### DATA RECORDS

━━━━━━

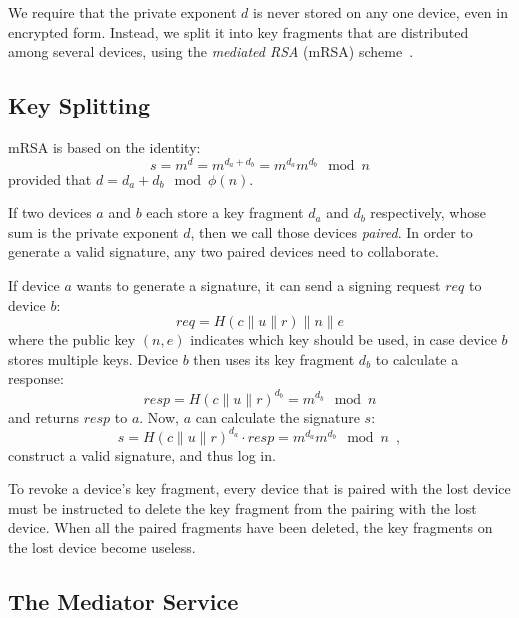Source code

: \documentclass{llncs}
\newcommand*{\concat}{\mathbin{\|}}
\begin{document}
We require that the private exponent $d$ is never stored on any one device, even in encrypted form.
Instead, we split it into key fragments that are distributed among several devices, using the
\emph{mediated RSA} (mRSA) scheme~\cite{Boneh01,Kutyiowski12}.

\subsection{Key Splitting}\label{sec:splitting}

mRSA is based on the identity:
\begin{equation}
s = m^d = m^{d_a + d_b} = m^{d_a} m^{d_b} \mod n
\end{equation}
provided that $d = d_a + d_b \mod \phi(n)$.

If two devices $a$ and $b$ each store a key fragment $d_a$ and $d_b$ respectively, whose sum is the
private exponent $d$, then we call those devices \emph{paired}. In order to generate a valid
signature, any two paired devices need to collaborate.

If device $a$ wants to generate a signature, it can send a signing request $\mathit{req}$ to device $b$:
\begin{equation}
\mathit{req} = H(c \concat u \concat r) \concat n \concat e
\end{equation}
where the public key $(n, e)$ indicates which key should be used, in case device $b$ stores multiple
keys. Device $b$ then uses its key fragment $d_b$ to calculate a response:
\begin{equation}
\mathit{resp} = H(c \concat u \concat r)^{d_b} = m^{d_b} \mod n
\end{equation}
and returns $\mathit{resp}$ to $a$. Now, $a$ can calculate the signature $s$:
\begin{equation}
s = H(c \concat u \concat r)^{d_a} \cdot \mathit{resp} = m^{d_a} m^{d_b} \mod n \enspace,
\end{equation}
construct a valid signature, and thus log in.

To revoke a device's key fragment, every device that is paired with the lost device must be
instructed to delete the key fragment from the pairing with the lost device. When all the paired
fragments have been deleted, the key fragments on the lost device become useless.

\subsection{The Mediator Service}\label{sec:mediator}
\end{document}
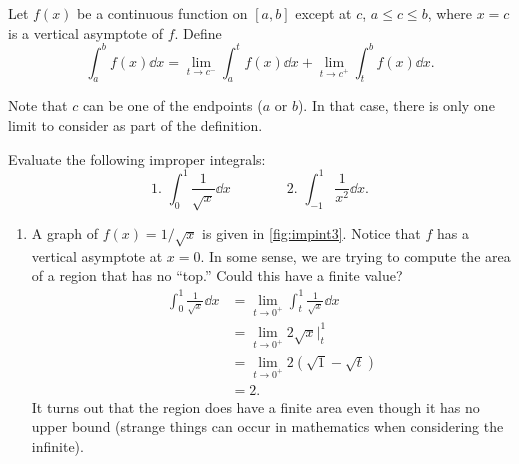 \begin{definition}\label{def:imp_int2}%
Let $f(x)$ be a continuous function on $[a,b]$ except at $c$, $a\leq c\leq b$, where $x=c$ is a vertical asymptote of $f$. Define
\[\int_a^b f(x)\dd x = \lim_{t\to c^-}\int_a^t f(x)\dd x + \lim_{t\to c^+}\int_t^b f(x)\dd x.\]
\end{definition}

Note that $c$ can be one of the endpoints ($a$ or $b$). In that case, there is only one limit to consider as part of the definition.

\begin{example}\label{ex_impint3}%
Evaluate the following improper integrals:
\[
 \text{1. }\int_0^1\frac1{\sqrt{x}}\dd x\qquad\qquad
 \text{2. }\int_{-1}^1\frac{1}{x^2}\dd x.
\]
\solution
\begin{enumerate}
\item		A graph of $f(x) = 1/\sqrt{x}$ is given in \autoref{fig:impint3}.
%
%
Notice that $f$ has a vertical asymptote at $x=0$. In some sense, we are trying to compute the area of a region that has no ``top.'' Could this have a finite value? 
\begin{align*}
	\int_0^1 \frac{1}{\sqrt{x}}\dd x
	&= \lim_{t\to0^+}\int_t^1 \frac1{\sqrt{x}}\dd x \\
	&= \lim_{t\to0^+} 2\sqrt{x}\Big|_t^1 \\
	&= \lim_{t\to0^+} 2\left(\sqrt{1}-\sqrt{t}\right)\\
	&=	2.
\end{align*}
It turns out that the region does have a finite area even though it has no upper bound (strange things can occur in mathematics when considering the infinite).


\end{enumerate}
\end{example}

━━━━━━

### REQUIREMENT
Wherever a line in the records contains the word "with", copy that line.

### ANSWER TO THE EXERCISE
To revoke a device's key fragment, every device that is paired with the lost device must be
instructed to delete the key fragment from the pairing with the lost device. When all the paired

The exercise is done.